Он так и не нашел того, что искал, – обоснованной нерелигиозной духовности. Во многих отношениях она и сегодня остается для нас только надеждой. Подобная духовность глядит на бытие без предубеждений, позволяя Богу и разуму сосуществовать мирно, без борьбы. Как? Эта связь на уровне ума. Высшая цель, по признанию самого Эйнштейна, заключалась в том, чтобы понять Божий ум. Но для этого нужно сначала объяснить ум человеческий. В конце концов, наш ум – это фильтр, через который мы воспринимаем реальность, и если этот фильтр поврежден или неверно понят, у нас нет никакой возможности постичь ум Бога. Или мы мыслим, как Он, или Он мыслит, как мы. Если неверно ни то, ни другое, связи между нами быть не может.
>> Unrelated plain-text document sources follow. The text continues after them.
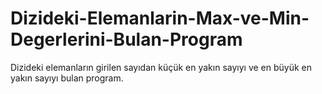 # Dizideki-Elemanlarin-Max-ve-Min-Degerlerini-Bulan-Program
Dizideki elemanların girilen sayıdan küçük en yakın sayıyı ve en büyük en yakın sayıyı bulan program.
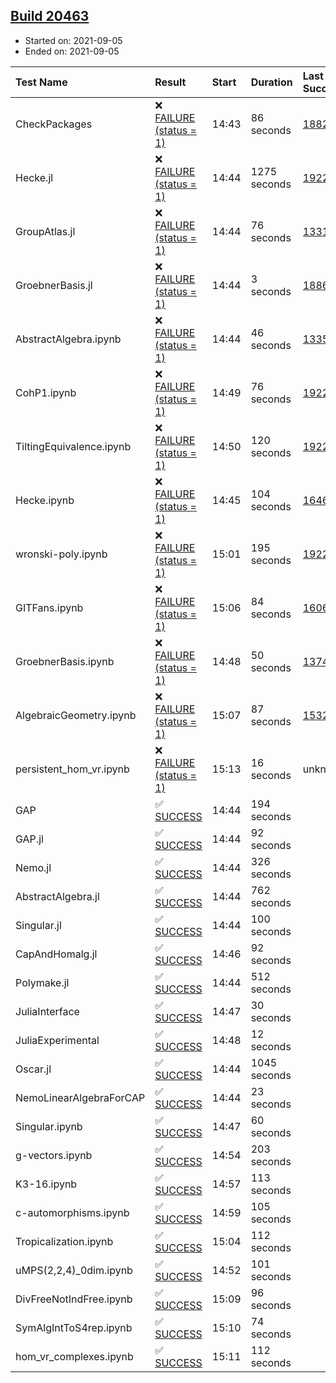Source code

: ## [Build 20463](https://oscarci.mathematik.uni-kl.de/job/oscar/20463/)

* Started on: 2021-09-05
* Ended on: 2021-09-05

| Test Name    | Result | Start | Duration | Last Success | First Failure |
|:-------------|:-------|:------|:---------|:-------------|:--------------|
| CheckPackages | ❌ [FAILURE (status = 1)](https://oscarci.mathematik.uni-kl.de/job/oscar/20463/artifact/logs/build-20463/CheckPackages.log) | 14:43 | 86 seconds | [18822](https://oscarci.mathematik.uni-kl.de/job/oscar/18822/) | [18823](https://oscarci.mathematik.uni-kl.de/job/oscar/18823/) |
| Hecke.jl | ❌ [FAILURE (status = 1)](https://oscarci.mathematik.uni-kl.de/job/oscar/20463/artifact/logs/build-20463/Hecke.jl.log) | 14:44 | 1275 seconds | [19222](https://oscarci.mathematik.uni-kl.de/job/oscar/19222/) | [20152](https://oscarci.mathematik.uni-kl.de/job/oscar/20152/) |
| GroupAtlas.jl | ❌ [FAILURE (status = 1)](https://oscarci.mathematik.uni-kl.de/job/oscar/20463/artifact/logs/build-20463/GroupAtlas.jl.log) | 14:44 | 76 seconds | [13311](https://oscarci.mathematik.uni-kl.de/job/oscar/13311/) | [13312](https://oscarci.mathematik.uni-kl.de/job/oscar/13312/) |
| GroebnerBasis.jl | ❌ [FAILURE (status = 1)](https://oscarci.mathematik.uni-kl.de/job/oscar/20463/artifact/logs/build-20463/GroebnerBasis.jl.log) | 14:44 | 3 seconds | [18864](https://oscarci.mathematik.uni-kl.de/job/oscar/18864/) | [18865](https://oscarci.mathematik.uni-kl.de/job/oscar/18865/) |
| AbstractAlgebra.ipynb | ❌ [FAILURE (status = 1)](https://oscarci.mathematik.uni-kl.de/job/oscar/20463/artifact/logs/build-20463/AbstractAlgebra.ipynb.log) | 14:44 | 46 seconds | [13355](https://oscarci.mathematik.uni-kl.de/job/oscar/13355/) | [13356](https://oscarci.mathematik.uni-kl.de/job/oscar/13356/) |
| CohP1.ipynb | ❌ [FAILURE (status = 1)](https://oscarci.mathematik.uni-kl.de/job/oscar/20463/artifact/logs/build-20463/CohP1.ipynb.log) | 14:49 | 76 seconds | [19222](https://oscarci.mathematik.uni-kl.de/job/oscar/19222/) | [20152](https://oscarci.mathematik.uni-kl.de/job/oscar/20152/) |
| TiltingEquivalence.ipynb | ❌ [FAILURE (status = 1)](https://oscarci.mathematik.uni-kl.de/job/oscar/20463/artifact/logs/build-20463/TiltingEquivalence.ipynb.log) | 14:50 | 120 seconds | [19222](https://oscarci.mathematik.uni-kl.de/job/oscar/19222/) | [20152](https://oscarci.mathematik.uni-kl.de/job/oscar/20152/) |
| Hecke.ipynb | ❌ [FAILURE (status = 1)](https://oscarci.mathematik.uni-kl.de/job/oscar/20463/artifact/logs/build-20463/Hecke.ipynb.log) | 14:45 | 104 seconds | [16463](https://oscarci.mathematik.uni-kl.de/job/oscar/16463/) | [16464](https://oscarci.mathematik.uni-kl.de/job/oscar/16464/) |
| wronski-poly.ipynb | ❌ [FAILURE (status = 1)](https://oscarci.mathematik.uni-kl.de/job/oscar/20463/artifact/logs/build-20463/wronski-poly.ipynb.log) | 15:01 | 195 seconds | [19222](https://oscarci.mathematik.uni-kl.de/job/oscar/19222/) | [20152](https://oscarci.mathematik.uni-kl.de/job/oscar/20152/) |
| GITFans.ipynb | ❌ [FAILURE (status = 1)](https://oscarci.mathematik.uni-kl.de/job/oscar/20463/artifact/logs/build-20463/GITFans.ipynb.log) | 15:06 | 84 seconds | [16068](https://oscarci.mathematik.uni-kl.de/job/oscar/16068/) | [16069](https://oscarci.mathematik.uni-kl.de/job/oscar/16069/) |
| GroebnerBasis.ipynb | ❌ [FAILURE (status = 1)](https://oscarci.mathematik.uni-kl.de/job/oscar/20463/artifact/logs/build-20463/GroebnerBasis.ipynb.log) | 14:48 | 50 seconds | [13748](https://oscarci.mathematik.uni-kl.de/job/oscar/13748/) | [13749](https://oscarci.mathematik.uni-kl.de/job/oscar/13749/) |
| AlgebraicGeometry.ipynb | ❌ [FAILURE (status = 1)](https://oscarci.mathematik.uni-kl.de/job/oscar/20463/artifact/logs/build-20463/AlgebraicGeometry.ipynb.log) | 15:07 | 87 seconds | [15322](https://oscarci.mathematik.uni-kl.de/job/oscar/15322/) | [15323](https://oscarci.mathematik.uni-kl.de/job/oscar/15323/) |
| persistent_hom_vr.ipynb | ❌ [FAILURE (status = 1)](https://oscarci.mathematik.uni-kl.de/job/oscar/20463/artifact/logs/build-20463/persistent_hom_vr.ipynb.log) | 15:13 | 16 seconds | unknown | unknown |
| GAP | ✅ [SUCCESS](https://oscarci.mathematik.uni-kl.de/job/oscar/20463/artifact/logs/build-20463/GAP.log) | 14:44 | 194 seconds |  |  |
| GAP.jl | ✅ [SUCCESS](https://oscarci.mathematik.uni-kl.de/job/oscar/20463/artifact/logs/build-20463/GAP.jl.log) | 14:44 | 92 seconds |  |  |
| Nemo.jl | ✅ [SUCCESS](https://oscarci.mathematik.uni-kl.de/job/oscar/20463/artifact/logs/build-20463/Nemo.jl.log) | 14:44 | 326 seconds |  |  |
| AbstractAlgebra.jl | ✅ [SUCCESS](https://oscarci.mathematik.uni-kl.de/job/oscar/20463/artifact/logs/build-20463/AbstractAlgebra.jl.log) | 14:44 | 762 seconds |  |  |
| Singular.jl | ✅ [SUCCESS](https://oscarci.mathematik.uni-kl.de/job/oscar/20463/artifact/logs/build-20463/Singular.jl.log) | 14:44 | 100 seconds |  |  |
| CapAndHomalg.jl | ✅ [SUCCESS](https://oscarci.mathematik.uni-kl.de/job/oscar/20463/artifact/logs/build-20463/CapAndHomalg.jl.log) | 14:46 | 92 seconds |  |  |
| Polymake.jl | ✅ [SUCCESS](https://oscarci.mathematik.uni-kl.de/job/oscar/20463/artifact/logs/build-20463/Polymake.jl.log) | 14:44 | 512 seconds |  |  |
| JuliaInterface | ✅ [SUCCESS](https://oscarci.mathematik.uni-kl.de/job/oscar/20463/artifact/logs/build-20463/JuliaInterface.log) | 14:47 | 30 seconds |  |  |
| JuliaExperimental | ✅ [SUCCESS](https://oscarci.mathematik.uni-kl.de/job/oscar/20463/artifact/logs/build-20463/JuliaExperimental.log) | 14:48 | 12 seconds |  |  |
| Oscar.jl | ✅ [SUCCESS](https://oscarci.mathematik.uni-kl.de/job/oscar/20463/artifact/logs/build-20463/Oscar.jl.log) | 14:44 | 1045 seconds |  |  |
| NemoLinearAlgebraForCAP | ✅ [SUCCESS](https://oscarci.mathematik.uni-kl.de/job/oscar/20463/artifact/logs/build-20463/NemoLinearAlgebraForCAP.log) | 14:44 | 23 seconds |  |  |
| Singular.ipynb | ✅ [SUCCESS](https://oscarci.mathematik.uni-kl.de/job/oscar/20463/artifact/logs/build-20463/Singular.ipynb.log) | 14:47 | 60 seconds |  |  |
| g-vectors.ipynb | ✅ [SUCCESS](https://oscarci.mathematik.uni-kl.de/job/oscar/20463/artifact/logs/build-20463/g-vectors.ipynb.log) | 14:54 | 203 seconds |  |  |
| K3-16.ipynb | ✅ [SUCCESS](https://oscarci.mathematik.uni-kl.de/job/oscar/20463/artifact/logs/build-20463/K3-16.ipynb.log) | 14:57 | 113 seconds |  |  |
| c-automorphisms.ipynb | ✅ [SUCCESS](https://oscarci.mathematik.uni-kl.de/job/oscar/20463/artifact/logs/build-20463/c-automorphisms.ipynb.log) | 14:59 | 105 seconds |  |  |
| Tropicalization.ipynb | ✅ [SUCCESS](https://oscarci.mathematik.uni-kl.de/job/oscar/20463/artifact/logs/build-20463/Tropicalization.ipynb.log) | 15:04 | 112 seconds |  |  |
| uMPS(2,2,4)_0dim.ipynb | ✅ [SUCCESS](https://oscarci.mathematik.uni-kl.de/job/oscar/20463/artifact/logs/build-20463/uMPS-2-2-4-_0dim.ipynb.log) | 14:52 | 101 seconds |  |  |
| DivFreeNotIndFree.ipynb | ✅ [SUCCESS](https://oscarci.mathematik.uni-kl.de/job/oscar/20463/artifact/logs/build-20463/DivFreeNotIndFree.ipynb.log) | 15:09 | 96 seconds |  |  |
| SymAlgIntToS4rep.ipynb | ✅ [SUCCESS](https://oscarci.mathematik.uni-kl.de/job/oscar/20463/artifact/logs/build-20463/SymAlgIntToS4rep.ipynb.log) | 15:10 | 74 seconds |  |  |
| hom_vr_complexes.ipynb | ✅ [SUCCESS](https://oscarci.mathematik.uni-kl.de/job/oscar/20463/artifact/logs/build-20463/hom_vr_complexes.ipynb.log) | 15:11 | 112 seconds |  |  |
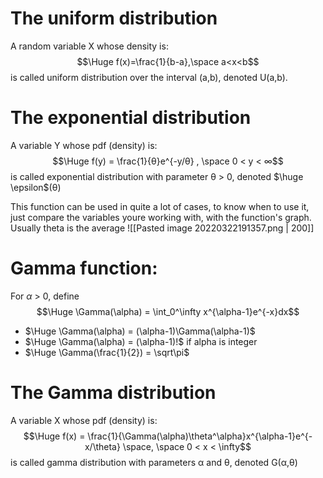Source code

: # The uniform distribution
A random variable X whose density is:
$$\Huge f(x)=\frac{1}{b-a},\space a<x<b$$
is called uniform distribution over the interval (a,b), denoted U(a,b).

# The exponential distribution
A variable Y whose pdf (density) is:
$$\Huge f(y) = \frac{1}{θ}e^{-y/θ} , \space 0 < y < ∞$$
is called exponential distribution with parameter θ > 0, denoted $\huge \epsilon$(θ)

This function can be used in quite a lot of cases, to know when to use it, just compare the variables youre working with, with the function's graph. Usually theta is the average
![[Pasted image 20220322191357.png | 200]]

# **Gamma function:**
For $\alpha$ > 0, define $$\Huge \Gamma(\alpha) = \int_0^\infty x^{\alpha-1}e^{-x}dx$$  
- $\Huge \Gamma(\alpha) = (\alpha-1)\Gamma(\alpha-1)$
- $\Huge \Gamma(\alpha) = (\alpha-1)!$ if alpha is integer
- $\Huge \Gamma(\frac{1}{2}) = \sqrt\pi$ 

# The Gamma distribution
A variable X whose pdf (density) is:
$$\Huge f(x) = \frac{1}{\Gamma(\alpha)\theta^\alpha}x^{\alpha-1}e^{-x/\theta} \space, \space 0 < x < \infty$$
is called gamma distribution with parameters α and θ, denoted
G(α,θ)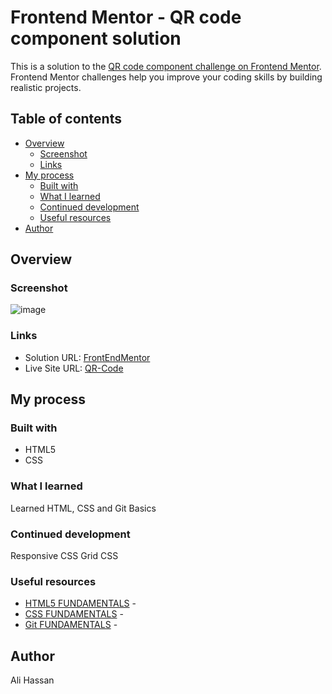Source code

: # Frontend Mentor - QR code component solution

This is a solution to the [QR code component challenge on Frontend Mentor](https://www.frontendmentor.io/challenges/qr-code-component-iux_sIO_H). Frontend Mentor challenges help you improve your coding skills by building realistic projects. 

## Table of contents

- [Overview](#overview)
  - [Screenshot](#screenshot)
  - [Links](#links)
- [My process](#my-process)
  - [Built with](#built-with)
  - [What I learned](#what-i-learned)
  - [Continued development](#continued-development)
  - [Useful resources](#useful-resources)
- [Author](#author)

## Overview

### Screenshot

![image](https://github.com/user-attachments/assets/37d5e4f1-fd3d-4b41-9ed2-d74960418478)


### Links

- Solution URL: [FrontEndMentor](https://www.frontendmentor.io/solutions/simple-qr-code-web-page-gGvzqVsh4P)
- Live Site URL: [QR-Code](https://ali00209.github.io/QR-Code/)

## My process

### Built with

- HTML5
- CSS


### What I learned

Learned HTML, CSS and Git Basics

### Continued development

Responsive CSS
Grid CSS


### Useful resources

- [HTML5 FUNDAMENTALS](https://youtu.be/kUMe1FH4CHE) -
- [CSS FUNDAMENTALS](https://youtu.be/OXGznpKZ_sA) - 
- [Git FUNDAMENTALS](https://www.youtube.com/watch?v=mJ-qvsxPHpY&pp=ygUPZ2l0IGZvciBkdW1taWVz) - 


## Author

Ali Hassan


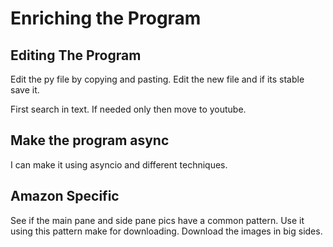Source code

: # Enriching the Program

## Editing The Program

Edit the py file by copying and pasting.
Edit the new file and if its stable save it.

First search in text.
If needed only then move to youtube.

## Make the program async

I can make it using asyncio and different techniques.

## Amazon Specific

See if the main pane and side pane pics have a common pattern.
Use it using this pattern make for downloading.
Download the images in big sides.
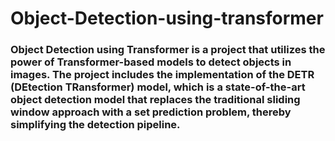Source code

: # Object-Detection-using-transformer


### Object Detection using Transformer is a project that utilizes the power of Transformer-based models to detect objects in images. The project includes the implementation of the DETR (DEtection TRansformer) model, which is a state-of-the-art object detection model that replaces the traditional sliding window approach with a set prediction problem, thereby simplifying the detection pipeline.
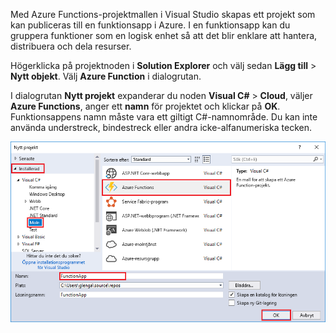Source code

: Med Azure Functions-projektmallen i Visual Studio skapas ett projekt som kan publiceras till en funktionsapp i Azure. I en funktionsapp kan du gruppera funktioner som en logisk enhet så att det blir enklare att hantera, distribuera och dela resurser.   

Högerklicka på projektnoden i **Solution Explorer** och välj sedan **Lägg till** > **Nytt objekt**. Välj **Azure Function** i dialogrutan.

I dialogrutan **Nytt projekt** expanderar du noden **Visual C#** > **Cloud**, väljer **Azure Functions**, anger ett **namn** för projektet och klickar på **OK**. Funktionsappens namn måste vara ett giltigt C#-namnområde. Du kan inte använda understreck, bindestreck eller andra icke-alfanumeriska tecken. 

![Dialogrutan Nytt projekt för att skapa en funktion i Visual Studio](./media/functions-vstools-create/functions-vstools-add-new-project.png)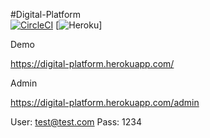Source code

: #Digital-Platform  
[![CircleCI](https://circleci.com/gh/circleci/circleci-docs.svg?style=svg)](https://app.circleci.com/pipelines/github/Pedrioko/Digital-Platform)
[![Heroku](https://heroku-badge.herokuapp.com/?app=digital-platform)]

Demo 

https://digital-platform.herokuapp.com/

Admin

https://digital-platform.herokuapp.com/admin

User: test@test.com
Pass: 1234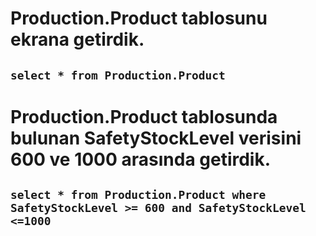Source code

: # Production.Product tablosunu ekrana getirdik.

## `select * from Production.Product `

# Production.Product tablosunda bulunan SafetyStockLevel verisini 600 ve 1000 arasında getirdik.

## `select * from Production.Product where SafetyStockLevel >= 600 and SafetyStockLevel <=1000 `
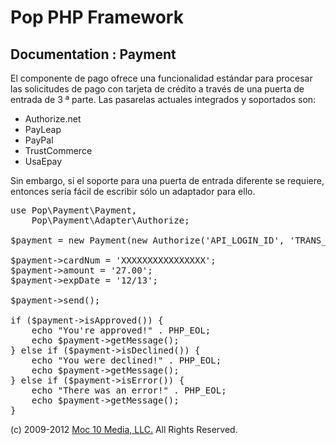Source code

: Pop PHP Framework
=================

Documentation : Payment
-----------------------

El componente de pago ofrece una funcionalidad estándar para procesar las solicitudes de pago con tarjeta de crédito a través de una puerta de entrada de 3 ª parte. Las pasarelas actuales integrados y soportados son:

* Authorize.net
* PayLeap
* PayPal
* TrustCommerce
* UsaEpay

Sin embargo, si el soporte para una puerta de entrada diferente se requiere, entonces sería fácil de escribir sólo un adaptador para ello.


<pre>
use Pop\Payment\Payment,
    Pop\Payment\Adapter\Authorize;

$payment = new Payment(new Authorize('API_LOGIN_ID', 'TRANS_KEY', Payment::TEST));

$payment->cardNum = 'XXXXXXXXXXXXXXXX';
$payment->amount = '27.00';
$payment->expDate = '12/13';

$payment->send();

if ($payment->isApproved()) {
    echo "You're approved!" . PHP_EOL;
    echo $payment->getMessage();
} else if ($payment->isDeclined()) {
    echo "You were declined!" . PHP_EOL;
    echo $payment->getMessage();
} else if ($payment->isError()) {
    echo "There was an error!" . PHP_EOL;
    echo $payment->getMessage();
}
</pre>

(c) 2009-2012 [Moc 10 Media, LLC.](http://www.moc10media.com) All Rights Reserved.
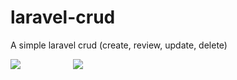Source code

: # laravel-crud
A simple laravel crud (create, review, update, delete)

<img src="http://www.graciomar.com.br/images/laravel.jpg"  widt="400" style="margin-right:80px;" /> <img src="http://www.graciomar.com.br/images/composer.jpg"  widt="400" />
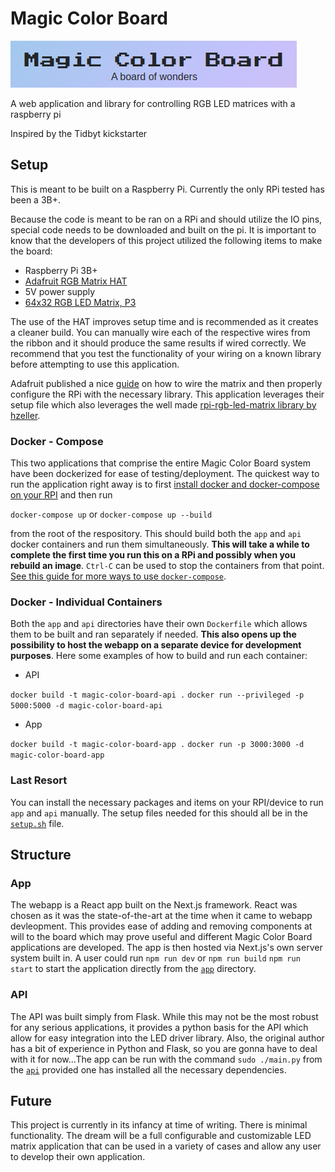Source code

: # Magic Color Board

![Magic Color Board](banner.png)

A web application and library for controlling RGB LED matrices with a raspberry pi

Inspired by the Tidbyt kickstarter

## Setup

This is meant to be built on a Raspberry Pi. Currently the only RPi tested has been a 3B+.

Because the code is meant to be ran on a RPi and should utilize the IO pins, special code needs to be downloaded and built on the pi. It is important to know that the developers of this project utilized the following items to make the board:

- Raspberry Pi 3B+
- [Adafruit RGB Matrix HAT](https://www.adafruit.com/product/2345)
- 5V power supply
- [64x32 RGB LED Matrix, P3](https://www.amazon.com/gp/product/B079JSKF21/ref=ppx_yo_dt_b_search_asin_title?ie=UTF8&psc=1)

The use of the HAT improves setup time and is recommended as it creates a cleaner build. You can manually wire each of the respective wires from the ribbon and it should produce the same results if wired correctly. We recommend that you test the functionality of your wiring on a known library before attempting to use this application.

Adafruit published a nice [guide](https://learn.adafruit.com/adafruit-rgb-matrix-plus-real-time-clock-hat-for-raspberry-pi) on how to wire the matrix and then properly configure the RPi with the necessary library. This application leverages their setup file which also leverages the well made [rpi-rgb-led-matrix library by hzeller](https://github.com/hzeller/rpi-rgb-led-matrix).

### Docker - Compose

This two applications that comprise the entire Magic Color Board system have been dockerized for ease of testing/deployment. The quickest way to run the application right away is to first [install docker and docker-compose on your RPI](https://dev.to/rohansawant/installing-docker-and-docker-compose-on-the-raspberry-pi-in-5-simple-steps-3mgl) and then run

`docker-compose up` or `docker-compose up --build`

from the root of the respository. This should build both the `app` and `api` docker containers and run them simultaneously. **This will take a while to complete the first time you run this on a RPi and possibly when you rebuild an image**. `Ctrl-C` can be used to stop the containers from that point. [See this guide for more ways to use `docker-compose`](https://gabrieltanner.org/blog/docker-compose).

### Docker - Individual Containers

Both the `app` and `api` directories have their own `Dockerfile` which allows them to be built and ran separately if needed. **This also opens up the possibility to host the webapp on a separate device for development purposes**. Here some examples of how to build and run each container:

- API

`docker build -t magic-color-board-api .`
`docker run --privileged -p 5000:5000 -d magic-color-board-api`

- App

`docker build -t magic-color-board-app .`
`docker run -p 3000:3000 -d magic-color-board-app`

### Last Resort

You can install the necessary packages and items on your RPI/device to run `app` and `api` manually. The setup files needed for this should all be in the [`setup.sh`](setup.sh) file.

## Structure

### App

The webapp is a React app built on the Next.js framework. React was chosen as it was the state-of-the-art at the time when it came to webapp devleopment. This provides ease of adding and removing components at will to the board which may prove useful and different Magic Color Board applications are developed. The app is then hosted via Next.js's own server system built in. A user could run `npm run dev` or `npm run build` `npm run start` to start the application directly from the [`app`](app/) directory.

### API

The API was built simply from Flask. While this may not be the most robust for any serious applications, it provides a python basis for the API which allow for easy integration into the LED driver library. Also, the original author has a bit of experience in Python and Flask, so you are gonna have to deal with it for now...The app can be run with the command `sudo ./main.py` from the [`api`](api/) provided one has installed all the necessary dependencies.

## Future

This project is currently in its infancy at time of writing. There is minimal functionality. The dream will be a full configurable and customizable LED matrix application that can be used in a variety of cases and allow any user to develop their own application.
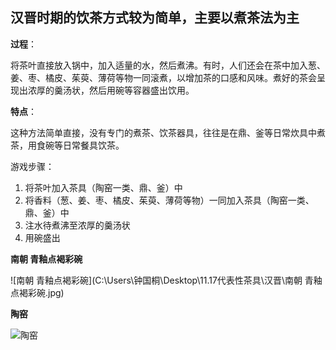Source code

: ## 汉晋时期的饮茶方式较为简单，主要以**煮茶法**为主

**过程**：

将茶叶直接放入锅中，加入适量的水，然后煮沸。有时，人们还会在茶中加入葱、姜、枣、橘皮、茱萸、薄荷等物一同滚煮，以增加茶的口感和风味。煮好的茶会呈现出浓厚的羹汤状，然后用碗等容器盛出饮用。

**特点**：

这种方法简单直接，没有专门的煮茶、饮茶器具，往往是在鼎、釜等日常炊具中煮茶，用食碗等日常餐具饮茶。

游戏步骤：

1. 将茶叶加入茶具（陶窑一类、鼎、釜）中
2. 将香料（葱、姜、枣、橘皮、茱萸、薄荷等物）一同加入茶具（陶窑一类、鼎、釜）中
3. 注水待煮沸至浓厚的羹汤状
4. 用碗盛出

**南朝 青釉点褐彩碗**

![南朝 青釉点褐彩碗](C:\Users\钟国桐\Desktop\11.17代表性茶具\汉晋\南朝 青釉点褐彩碗.jpg)

**陶窑**

![陶窑](C:\Users\钟国桐\Desktop\11.17代表性茶具\图库\陶窑.png)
Как поводырь в стране религии и науки Эйнштейн превзошел Докинза во всех отношениях. Без тени высокомерия Эйнштейн писал: «Что отличает меня от большинства так называемых атеистов, так это чувство невероятного восхищения непостижимыми тайнами гармонии космоса». (В своей книге «Бог как иллюзия» Докинз ничего не говорит о духовном пути, пройденном Эйнштейном, вероятно, чтобы не нарушить правило довольно свободного и прихотливого подхода к истине.) Для меня наиболее привлекательной чертой Эйнштейна служит его восхищение тем уровнем творения, которое для нас недостижимо. Это то незримое место, где начинается чудо. В его символе веры от 1930 года «Во что я верю» мы находим такое высказывание: «Чувствовать, что за пределами того, что может быть познано, существует нечто, чего наш ум не в состоянии постичь и чьи красота и одухотворенность касаются нас лишь опосредованно, – это и есть религиозность». Высказывания, подобные этому, открывают путь широкому, непредвзятому взгляду на духовный поиск. В этом смысле Эйнштейн стоит гораздо выше упрямых научных скептиков, которые просто отбрасывают за ненадобностью персонального Бога, оставляя на Его месте стерильную пустоту.